* WHAT NEEDS TO BE DONE: Set down all of the records exactly.

* DATA FOR ANALYSIS:
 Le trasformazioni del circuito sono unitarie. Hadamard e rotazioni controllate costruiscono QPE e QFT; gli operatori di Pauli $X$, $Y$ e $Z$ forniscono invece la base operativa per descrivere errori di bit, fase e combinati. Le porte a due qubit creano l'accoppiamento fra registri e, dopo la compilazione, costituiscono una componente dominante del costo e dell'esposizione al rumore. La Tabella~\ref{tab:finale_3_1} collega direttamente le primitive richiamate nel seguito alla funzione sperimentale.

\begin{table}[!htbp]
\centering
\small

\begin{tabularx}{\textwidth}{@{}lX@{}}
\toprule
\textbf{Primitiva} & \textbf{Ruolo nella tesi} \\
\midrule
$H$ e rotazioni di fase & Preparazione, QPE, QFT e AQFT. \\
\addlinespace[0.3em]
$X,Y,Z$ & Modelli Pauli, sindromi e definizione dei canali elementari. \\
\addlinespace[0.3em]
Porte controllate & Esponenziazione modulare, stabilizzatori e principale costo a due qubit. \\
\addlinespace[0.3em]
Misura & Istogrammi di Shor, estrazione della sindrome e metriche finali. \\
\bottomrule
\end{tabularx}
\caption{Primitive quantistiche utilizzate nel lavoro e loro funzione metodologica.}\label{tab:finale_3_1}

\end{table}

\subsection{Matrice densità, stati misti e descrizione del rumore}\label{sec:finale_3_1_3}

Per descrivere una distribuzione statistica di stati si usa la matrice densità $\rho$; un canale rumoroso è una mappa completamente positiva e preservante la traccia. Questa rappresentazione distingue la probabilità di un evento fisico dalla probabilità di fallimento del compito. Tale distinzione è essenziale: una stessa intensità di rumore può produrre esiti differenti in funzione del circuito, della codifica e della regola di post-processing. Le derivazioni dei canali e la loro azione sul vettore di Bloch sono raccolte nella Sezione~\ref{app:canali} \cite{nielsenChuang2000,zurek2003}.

* RESULT:
 Le trasformazioni del circuito sono unitarie. Hadamard e rotazioni controllate costruiscono QPE e QFT; gli operatori di Pauli $X$, $Y$ e $Z$ forniscono invece la base operativa per descrivere errori di bit, fase e combinati. Le porte a due qubit creano l'accoppiamento fra registri e, dopo la compilazione, costituiscono una componente dominante del costo e dell'esposizione al rumore. La Tabella~\ref{tab:finale_3_1} collega direttamente le primitive richiamate nel seguito alla funzione sperimentale.

\begin{table}[!htbp]
\centering
\small

\begin{tabularx}{\textwidth}{@{}lX@{}}
\toprule
\textbf{Primitiva} & \textbf{Ruolo nella tesi} \\
\midrule
$H$ e rotazioni di fase & Preparazione, QPE, QFT e AQFT. \\
\addlinespace[0.3em]
$X,Y,Z$ & Modelli Pauli, sindromi e definizione dei canali elementari. \\
\addlinespace[0.3em]
Porte controllate & Esponenziazione modulare, stabilizzatori e principale costo a due qubit. \\
\addlinespace[0.3em]
Misura & Istogrammi di Shor, estrazione della sindrome e metriche finali. \\
\bottomrule
\end{tabularx}
\caption{Primitive quantistiche utilizzate nel lavoro e loro funzione metodologica.}\label{tab:finale_3_1}

\end{table}

\subsection{Matrice densità, stati misti e descrizione del rumore}\label{sec:finale_3_1_3}

Per descrivere una distribuzione statistica di stati si usa la matrice densità $\rho$; un canale rumoroso è una mappa completamente positiva e preservante la traccia. Questa rappresentazione distingue la probabilità di un evento fisico dalla probabilità di fallimento del compito. Tale distinzione è essenziale: una stessa intensità di rumore può produrre esiti differenti in funzione del circuito, della codifica e della regola di post-processing. Le derivazioni dei canali e la loro azione sul vettore di Bloch sono raccolte nella Sezione~\ref{app:canali} \cite{nielsenChuang2000,zurek2003}.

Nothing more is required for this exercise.